Entièrement repensé par les Amis des Rochers de Beauvais, cet itinéraire conservera à terme sa connotation de grand parcours montagne qui traverse la plus grande partie du chaos rocheux de la forêt des Grands Avaux.
Dans un premier temps vous pouvez parcourir un circuit de 40 numéros entièrement revisité qui se suffit à lui-même, d’autant qu’il a été agrémenté de nombreuses variantes signalées par des petits triangles bleus (de niveau 4a à 5a).
La suite au prochain numéro…


Orange, d’un niveau assez difficile (AD), ce parcours est résolument pensé dans une logique d’enchaînement.
Ce circuit entièrement repensé par les Amis des Rochers de Beauvais traverse la plus grande partie du chaos rocheux de la forêt des Grands Avaux. A l’instar des pratiques de l’escalade de blocs en « porte à porte », ce parcours est une invitation à l’enchaînement ; au-delà de l’intérêt du geste, c’est la réalisation d’un
itinéraire dont il s’agit, ce qui demande un investissement physique et moral que l’on compare parfois aux activités de montagne.

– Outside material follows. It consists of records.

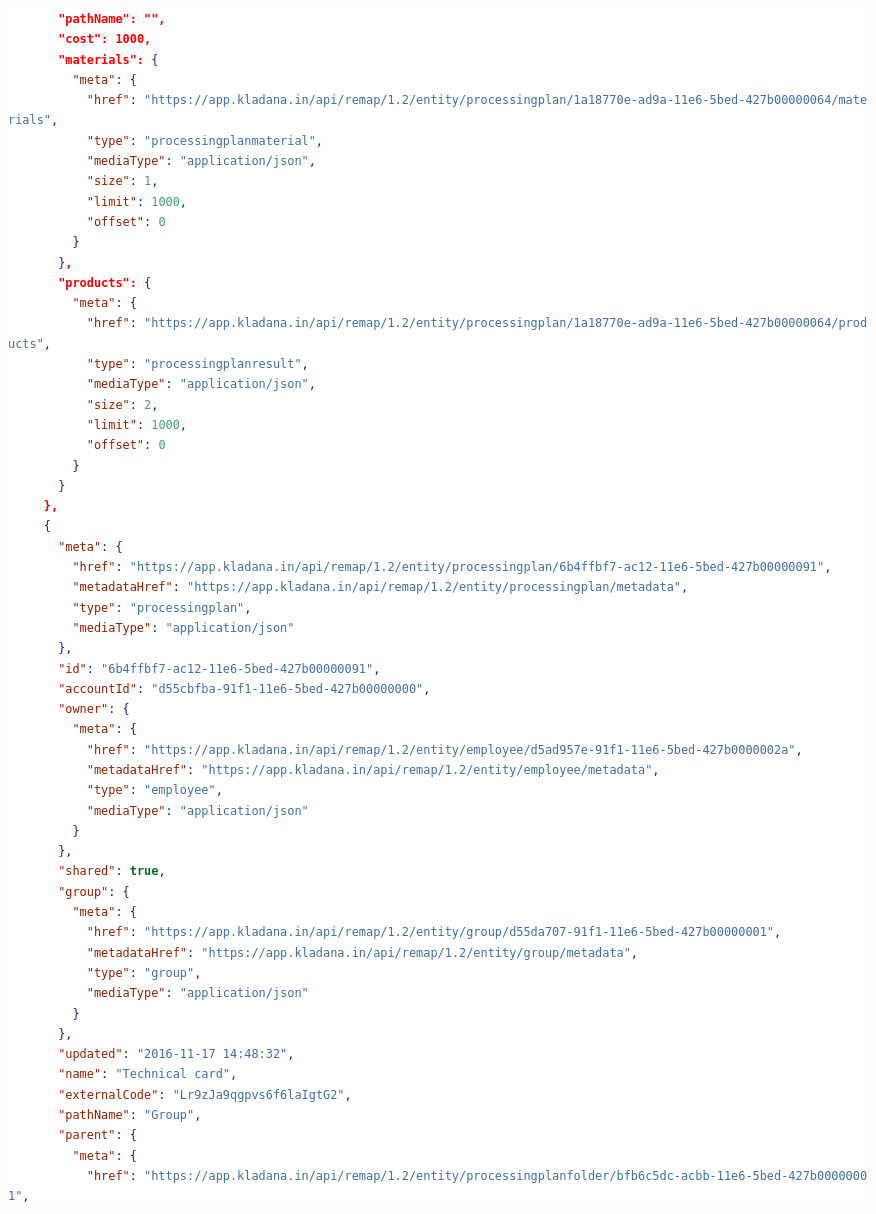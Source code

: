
 ```json
       "pathName": "",
       "cost": 1000,
       "materials": {
         "meta": {
           "href": "https://app.kladana.in/api/remap/1.2/entity/processingplan/1a18770e-ad9a-11e6-5bed-427b00000064/materials",
           "type": "processingplanmaterial",
           "mediaType": "application/json",
           "size": 1,
           "limit": 1000,
           "offset": 0
         }
       },
       "products": {
         "meta": {
           "href": "https://app.kladana.in/api/remap/1.2/entity/processingplan/1a18770e-ad9a-11e6-5bed-427b00000064/products",
           "type": "processingplanresult",
           "mediaType": "application/json",
           "size": 2,
           "limit": 1000,
           "offset": 0
         }
       }
     },
     {
       "meta": {
         "href": "https://app.kladana.in/api/remap/1.2/entity/processingplan/6b4ffbf7-ac12-11e6-5bed-427b00000091",
         "metadataHref": "https://app.kladana.in/api/remap/1.2/entity/processingplan/metadata",
         "type": "processingplan",
         "mediaType": "application/json"
       },
       "id": "6b4ffbf7-ac12-11e6-5bed-427b00000091",
       "accountId": "d55cbfba-91f1-11e6-5bed-427b00000000",
       "owner": {
         "meta": {
           "href": "https://app.kladana.in/api/remap/1.2/entity/employee/d5ad957e-91f1-11e6-5bed-427b0000002a",
           "metadataHref": "https://app.kladana.in/api/remap/1.2/entity/employee/metadata",
           "type": "employee",
           "mediaType": "application/json"
         }
       },
       "shared": true,
       "group": {
         "meta": {
           "href": "https://app.kladana.in/api/remap/1.2/entity/group/d55da707-91f1-11e6-5bed-427b00000001",
           "metadataHref": "https://app.kladana.in/api/remap/1.2/entity/group/metadata",
           "type": "group",
           "mediaType": "application/json"
         }
       },
       "updated": "2016-11-17 14:48:32",
       "name": "Technical card",
       "externalCode": "Lr9zJa9qgpvs6f6laIgtG2",
       "pathName": "Group",
       "parent": {
         "meta": {
           "href": "https://app.kladana.in/api/remap/1.2/entity/processingplanfolder/bfb6c5dc-acbb-11e6-5bed-427b00000001",
```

Si les circuits en porte à porte se généralisent (dans ce cas, la dénomination de parcours n’a d’ailleurs pas de sens), ouvrir et entretenir des circuits d’enchaînement représente une véritable gageure. Mais quel est l’intérêt d’un parcours d’escalade par rapport à un circuit en porte à porte ? A la faveur d’un bel enchaînement, lorsque le rythme est installé, une véritable magie permet ce mélange entre l’effort physique et l’assimilation de l’environnement naturel.